Quelles questions clés pour l’élevage laitier dans la future Pac 2027-2032 ?


TNC le 23/03/2023 à 11:50

©GettyImages

Si la Pac 2023-2027 se déploie tout juste sur le terrain, les réflexions pour l’élaboration de la Pac 2027-2032 s’amorcent dès aujourd’hui. Quelles sont les questions qui pourront peser dans le débat à venir ? Quelle place pour l’élevage laitier ? La Fédération nationale des producteurs de lait (FNPL) a mis en exergue ces différents enjeux à l’occasion de son assemblée générale, le 22 mars.
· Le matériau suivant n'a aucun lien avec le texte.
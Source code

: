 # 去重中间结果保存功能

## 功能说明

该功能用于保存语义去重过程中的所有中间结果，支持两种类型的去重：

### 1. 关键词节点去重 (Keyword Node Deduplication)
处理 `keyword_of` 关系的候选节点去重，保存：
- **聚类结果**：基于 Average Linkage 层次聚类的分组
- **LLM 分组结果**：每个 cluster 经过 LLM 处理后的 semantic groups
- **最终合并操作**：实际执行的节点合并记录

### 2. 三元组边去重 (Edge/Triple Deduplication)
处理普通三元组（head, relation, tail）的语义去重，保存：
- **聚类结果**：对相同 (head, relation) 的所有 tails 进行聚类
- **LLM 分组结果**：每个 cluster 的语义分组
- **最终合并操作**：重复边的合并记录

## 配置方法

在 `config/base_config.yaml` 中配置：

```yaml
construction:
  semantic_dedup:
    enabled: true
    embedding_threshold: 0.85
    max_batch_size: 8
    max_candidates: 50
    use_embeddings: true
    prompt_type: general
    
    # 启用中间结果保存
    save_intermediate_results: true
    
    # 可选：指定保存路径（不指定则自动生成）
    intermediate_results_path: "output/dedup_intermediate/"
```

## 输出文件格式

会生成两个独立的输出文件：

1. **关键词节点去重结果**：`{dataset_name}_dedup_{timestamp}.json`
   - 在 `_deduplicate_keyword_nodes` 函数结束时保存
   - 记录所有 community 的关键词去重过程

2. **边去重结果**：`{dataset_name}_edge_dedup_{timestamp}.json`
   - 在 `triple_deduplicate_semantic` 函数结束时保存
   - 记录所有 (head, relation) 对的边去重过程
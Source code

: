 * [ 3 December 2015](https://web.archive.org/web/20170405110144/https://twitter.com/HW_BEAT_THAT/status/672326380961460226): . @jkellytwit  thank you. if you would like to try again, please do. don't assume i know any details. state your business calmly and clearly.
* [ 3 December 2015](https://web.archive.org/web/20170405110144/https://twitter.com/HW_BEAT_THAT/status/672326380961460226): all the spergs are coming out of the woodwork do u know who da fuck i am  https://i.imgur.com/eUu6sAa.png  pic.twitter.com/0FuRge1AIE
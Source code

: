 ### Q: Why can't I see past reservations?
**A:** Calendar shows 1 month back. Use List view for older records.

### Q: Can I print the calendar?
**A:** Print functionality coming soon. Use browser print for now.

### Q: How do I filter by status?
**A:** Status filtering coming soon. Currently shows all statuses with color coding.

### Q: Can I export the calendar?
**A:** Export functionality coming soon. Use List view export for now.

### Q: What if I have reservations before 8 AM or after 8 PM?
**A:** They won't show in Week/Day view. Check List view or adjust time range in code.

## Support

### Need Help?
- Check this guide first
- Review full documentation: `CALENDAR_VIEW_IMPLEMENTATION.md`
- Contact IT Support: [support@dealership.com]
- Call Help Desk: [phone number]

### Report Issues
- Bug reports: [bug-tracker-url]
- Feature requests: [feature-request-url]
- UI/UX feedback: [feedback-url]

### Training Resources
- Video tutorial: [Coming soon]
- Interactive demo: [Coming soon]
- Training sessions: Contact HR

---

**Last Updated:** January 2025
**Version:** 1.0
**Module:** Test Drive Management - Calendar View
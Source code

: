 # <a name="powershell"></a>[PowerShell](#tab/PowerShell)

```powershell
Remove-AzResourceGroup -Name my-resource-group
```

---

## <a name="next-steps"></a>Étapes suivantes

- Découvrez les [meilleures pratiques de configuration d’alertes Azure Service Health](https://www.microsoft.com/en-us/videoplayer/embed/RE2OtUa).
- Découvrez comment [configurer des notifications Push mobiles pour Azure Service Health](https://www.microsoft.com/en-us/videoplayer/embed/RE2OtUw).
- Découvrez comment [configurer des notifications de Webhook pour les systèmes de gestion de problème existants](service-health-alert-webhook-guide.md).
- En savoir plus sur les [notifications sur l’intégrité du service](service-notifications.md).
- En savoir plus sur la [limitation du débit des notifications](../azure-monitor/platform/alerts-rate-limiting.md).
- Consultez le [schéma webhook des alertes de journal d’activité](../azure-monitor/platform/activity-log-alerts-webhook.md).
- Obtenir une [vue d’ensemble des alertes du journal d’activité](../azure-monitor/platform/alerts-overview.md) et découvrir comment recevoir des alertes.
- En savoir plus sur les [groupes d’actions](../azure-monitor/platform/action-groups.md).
La Pac 2023-2027 entre en vigueur cette année, mais les réflexions pour la prochaine programmation ont déjà démarré. La préparation du nouveau cadre financier pluriannuel doit se faire pour l’été 2025, avec un vote par une nouvelle commission européenne élue en 2024. « En ce moment où l’on est engagés dans la mise en œuvre de la nouvelle Pac, il est important de le faire sans déstabiliser les acteurs ni créer de nouvelles incertitudes. On commence sans rentrer dans la mécanique dans un premier temps, mais en réfléchissant à quelle vision, quel rôle de l’agriculture européenne, française, à l’horizon 10-15 ans », a expliqué Catherine Geslain-Lanéelle, directrice Stratégie et analyse politique à la DG Agri de la Commission européenne.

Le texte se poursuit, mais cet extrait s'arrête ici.